Despite back-to-back seasons near the bottom of the NHL standings in 2016 and 2017, and the loss of core contributors like Bo Horvat and J.T. Miller, the club’s behaviour has never been consistent with what we’ve come to expect from losing franchises. But with Quinn Hughes gone, even Francesco Aquilini has been forced to accept reality and sign off on a rebuild  for the first time in his ownership tenure.
Or has he?
As detailed by Patrick Johnston of The Province, Jim Rutherford sounded startlingly similar to the rhetoric of the past when discussing the return in the Quinn Hughes trade in a conversation with reporters last Friday: “We do now need some success in this draft. If we were to do that, we’ll avoid a four- or five-year rebuild.”
While many fans will be relieved to hear the organization finally commit — even if only half-heartedly — to a more forward-looking approach, they should also be wary of any possible attempts to rapidly accelerate out of the rebuild they’ve been reluctantly forced into. After all, this is  far from the first time the subject of a rebuild has been broached within the organization, as Johnston outlines in his piece:
There was a time, well two times really, when the Vancouver Canucks’ top hockey man was so roundly rejected by ownership over the idea of going young, of eschewing the playoffs, to reset the roster for the long haul, that the top man was swiftly shown the door.
If you’ve read these pages long enough, you know what happened to both Mike Gillis and Trevor Linden. To recap, for those who don’t know: Gillis, in 2014, and Linden, in 2018, essentially told Canucks chairman Francesco Aquilini that what the team needed to do was give up on the idea of playoff games for a couple of seasons, focus fully on grabbing a boat-load of talented young players, and do everything you could to assemble an army of guys who would pay out in a year or two or three.
Back in November, I wrote about what the Canucks could learn from the last time they held an auction on so many of their veteran players. The series of events that led up to Hughes’ departure are similarly instructive, and indicative of the organization’s consistent refusal to accept reality and allow the NHL’s draft system to work as designed and reward the teams closest to the bottom of the standings.

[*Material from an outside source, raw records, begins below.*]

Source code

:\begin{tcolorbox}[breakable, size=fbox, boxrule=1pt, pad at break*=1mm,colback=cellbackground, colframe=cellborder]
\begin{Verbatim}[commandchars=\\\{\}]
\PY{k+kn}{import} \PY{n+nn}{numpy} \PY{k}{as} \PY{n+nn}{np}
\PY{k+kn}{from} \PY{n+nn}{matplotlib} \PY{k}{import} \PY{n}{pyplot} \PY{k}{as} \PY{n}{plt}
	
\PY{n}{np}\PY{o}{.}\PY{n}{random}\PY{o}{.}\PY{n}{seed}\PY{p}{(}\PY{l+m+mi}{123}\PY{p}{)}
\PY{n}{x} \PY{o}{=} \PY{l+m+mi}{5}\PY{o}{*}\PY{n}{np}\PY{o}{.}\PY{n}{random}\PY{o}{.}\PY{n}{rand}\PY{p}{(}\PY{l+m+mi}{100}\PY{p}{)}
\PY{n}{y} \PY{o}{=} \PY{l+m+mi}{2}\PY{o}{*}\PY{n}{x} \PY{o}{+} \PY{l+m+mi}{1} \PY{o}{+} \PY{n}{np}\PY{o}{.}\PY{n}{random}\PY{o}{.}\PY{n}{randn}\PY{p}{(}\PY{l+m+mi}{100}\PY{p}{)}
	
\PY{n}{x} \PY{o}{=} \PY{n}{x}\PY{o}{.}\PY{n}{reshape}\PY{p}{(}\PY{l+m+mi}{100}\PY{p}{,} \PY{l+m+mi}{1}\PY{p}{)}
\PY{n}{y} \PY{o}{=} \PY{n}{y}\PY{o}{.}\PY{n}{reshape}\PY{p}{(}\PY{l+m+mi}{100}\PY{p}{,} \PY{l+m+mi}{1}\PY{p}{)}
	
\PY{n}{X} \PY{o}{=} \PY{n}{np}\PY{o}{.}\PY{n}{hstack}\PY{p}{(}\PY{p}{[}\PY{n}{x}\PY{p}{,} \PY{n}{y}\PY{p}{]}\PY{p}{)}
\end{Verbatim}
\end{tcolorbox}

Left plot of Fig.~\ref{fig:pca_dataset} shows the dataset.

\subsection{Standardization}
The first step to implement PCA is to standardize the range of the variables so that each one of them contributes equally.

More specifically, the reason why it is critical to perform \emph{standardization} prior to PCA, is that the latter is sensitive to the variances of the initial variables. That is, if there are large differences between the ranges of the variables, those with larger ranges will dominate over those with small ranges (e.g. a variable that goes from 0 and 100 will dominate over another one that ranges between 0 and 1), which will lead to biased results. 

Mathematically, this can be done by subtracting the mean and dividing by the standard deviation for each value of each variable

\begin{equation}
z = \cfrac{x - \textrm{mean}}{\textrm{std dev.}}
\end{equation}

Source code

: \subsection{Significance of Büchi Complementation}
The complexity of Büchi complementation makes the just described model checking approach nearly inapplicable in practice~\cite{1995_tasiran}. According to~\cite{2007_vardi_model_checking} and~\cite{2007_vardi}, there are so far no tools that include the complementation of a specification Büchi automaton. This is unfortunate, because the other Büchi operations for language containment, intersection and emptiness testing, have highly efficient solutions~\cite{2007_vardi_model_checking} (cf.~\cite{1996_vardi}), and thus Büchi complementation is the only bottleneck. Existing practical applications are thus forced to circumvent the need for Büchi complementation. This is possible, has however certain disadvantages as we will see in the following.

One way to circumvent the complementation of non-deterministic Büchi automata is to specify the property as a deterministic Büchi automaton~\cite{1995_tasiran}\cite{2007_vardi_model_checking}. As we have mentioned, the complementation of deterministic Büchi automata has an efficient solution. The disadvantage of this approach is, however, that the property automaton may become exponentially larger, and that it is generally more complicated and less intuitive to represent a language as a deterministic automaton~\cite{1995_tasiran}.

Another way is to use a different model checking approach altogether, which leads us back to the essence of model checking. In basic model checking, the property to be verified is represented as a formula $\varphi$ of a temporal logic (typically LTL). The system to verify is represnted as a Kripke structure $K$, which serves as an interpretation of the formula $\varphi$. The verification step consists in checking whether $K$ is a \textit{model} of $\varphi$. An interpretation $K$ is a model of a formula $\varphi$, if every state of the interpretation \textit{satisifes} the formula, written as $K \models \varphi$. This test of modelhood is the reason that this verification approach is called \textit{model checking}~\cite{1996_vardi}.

To understand how the Canucks ended up squandering Quinn Hughes’ prime, we must return to when he first joined the organization in 2018. Henrik and Daniel Sedin had announced their retirement in April, and the club would never be more justified in embracing a more future-forward team-building strategy with their two aging superstars and pillars of the community out of the picture. Instead, just a few days after Hughes fell unexpectedly to the Canucks at 8th overall in the 2018 NHL Entry Draft, the Canucks stepped up to the plate and whiffed on a series of free agent signings. The club allocated nearly 10% of the cap to identical four-year, 12-million-dollar contracts to Jay Beagle and Antoine Roussel, and another 2-year, $3.8 million contract for Tim Schaller. The deals to Roussel and Beagle in particular were roundly criticized at the time by fans and various members of the local media for encroaching on what was assumed to be the Canucks’ future contention window. Here’s an entry from a piece published to CanucksArmy shortly after the deals were signed.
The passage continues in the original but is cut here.